These are chat archives for dereneaton/ipyrad

Aug 2017
Zac Forsman
Aug 24 2017 06:54
@dereneaton Wow Deren! thanks for that! I think the problem might be either with the reference sequence being one big contig, or the way I formated the data in the file.... I ran some real data in --preview mode against a denovo reference and it worked! This approach might work for some of the really massive datasets our lab has been generating... I can't afford to wait a month for libraries to de-novo cluster and we have good transcriptomes and de-novo loci generated by dDocent (runs fast). I'll try this out and let you know how it works... I'm excited to give it a shot! -Zac
@Cycadales_twitter Thanks James! I might have stumbled upon a shortcut by using a reference assembly method (either from a transcriptome or de-novo assembly generated in the dDocent pipeline) The pipeline is very fast (usually runs overnight), but it is geared towards population genetics and lacks a phylogenetic angle and some of the tools/downstream plug n'play. I just ran a test in --preview mode and it seemed to work, I'll let you know if it works on some of the more massive datasets we have (hopefully soon!) -Zac
Aug 24 2017 08:13

Hi @dereneaton, I reran the analysis from scratch. But this time dividing my whole dataset in three parts to try to get it running faster and to test if one of the sample was problematic.
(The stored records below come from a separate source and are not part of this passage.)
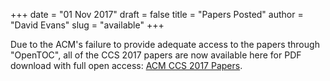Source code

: +++
date = "01 Nov 2017"
draft = false
title = "Papers Posted"
author = "David Evans"
slug = "available"
+++

Due to the ACM's failure to provide adequate access to the papers
through "OpenTOC", all of the CCS 2017 papers are now available here
for PDF download with full open access: [ACM CCS 2017 Papers](/papers).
I ran -s 123 on the three datasets with identical parameters. This finished without raising an error. Now I wanted to merge them for the rest of the analysis. So I did

ipyrad -m all_2017 params-asian_marinum.txt params-capense.txt params-secalinum.txt

which worked. But then I got this error:

bash-4.2$ ipyrad -p params-all_2017.txt -s 4567 -c 20 -t 4

  ipyrad [v.0.7.11]
  Interactive assembly and analysis of RAD-seq data
  loading Assembly: all_2017
  from saved path: /filer-5/user/brassac/Secalinum_NGS/GBS_2/raw_reads/new/all_2017.json
  establishing parallel connection:
  host compute node: [20 cores] on

  Step 4: Joint estimation of error rate and heterozygosity
  [####################] 100%  inferring [H, E]      | 0:03:33
ERROR:ipyrad.assemble.util:  Sample secalinum_JoB2014_002A failed with error IOError([Errno 2] No such file or directory: '/filer-5/user/brassac/Secalinum_NGS/GBS_2/raw_reads/new/asian_marinum_clust_0.85/secalinum_JoB2014_002A.clustS.gz')
ERROR:ipyrad.core.assembly:The truth value of an array with more than one element is ambiguous. Use a.any() or a.all()
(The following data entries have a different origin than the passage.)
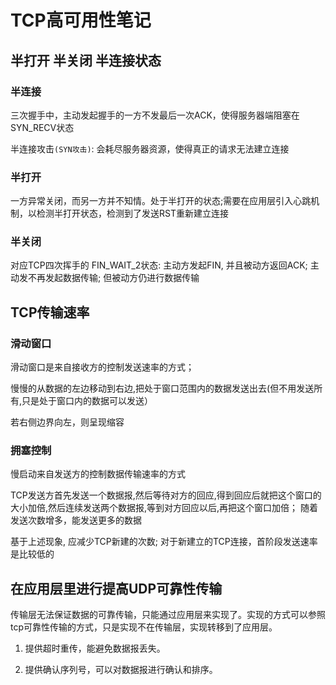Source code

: # TCP高可用性笔记

## 半打开 半关闭 半连接状态

### 半连接

三次握手中，主动发起握手的一方不发最后一次ACK，使得服务器端阻塞在SYN_RECV状态

半连接攻击`(SYN攻击)`: 会耗尽服务器资源，使得真正的请求无法建立连接

### 半打开

一方异常关闭，而另一方并不知情。处于半打开的状态;需要在应用层引入心跳机制，以检测半打开状态，检测到了发送RST重新建立连接

### 半关闭

对应TCP四次挥手的 FIN_WAIT_2状态: 主动方发起FIN, 并且被动方返回ACK; 主动发不再发起数据传输; 但被动方仍进行数据传输

## TCP传输速率

### 滑动窗口

滑动窗口是来自接收方的控制发送速率的方式；

慢慢的从数据的左边移动到右边,把处于窗口范围内的数据发送出去(但不用发送所有,只是处于窗口内的数据可以发送）

若右侧边界向左，则呈现缩容

### 拥塞控制

慢启动来自发送方的控制数据传输速率的方式

TCP发送方首先发送一个数据报,然后等待对方的回应,得到回应后就把这个窗口的大小加倍,然后连续发送两个数据报,等到对方回应以后,再把这个窗口加倍；
随着发送次数增多，能发送更多的数据

基于上述现象, 应减少TCP新建的次数; 对于新建立的TCP连接，首阶段发送速率是比较低的

## 在应用层里进行提高UDP可靠性传输

传输层无法保证数据的可靠传输，只能通过应用层来实现了。实现的方式可以参照tcp可靠性传输的方式，只是实现不在传输层，实现转移到了应用层。

1. 提供超时重传，能避免数据报丢失。

2. 提供确认序列号，可以对数据报进行确认和排序。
  Encountered an unexpected error (see ./ipyrad_log.txt)
  Error message is below -------------------------------
The truth value of an array with more than one element is ambiguous. Use a.any() or a.all()

What does this mean? Why would the program search for secalinum_JoB2014_002A in '../asian_marinum_clust_0.85/' when it actually is in '../secalinum_clust_0.85' ?

Aug 24 2017 14:49
@joqb Did you look in the .json file that ipyrad creates to see what file paths are written out for the location of this sample?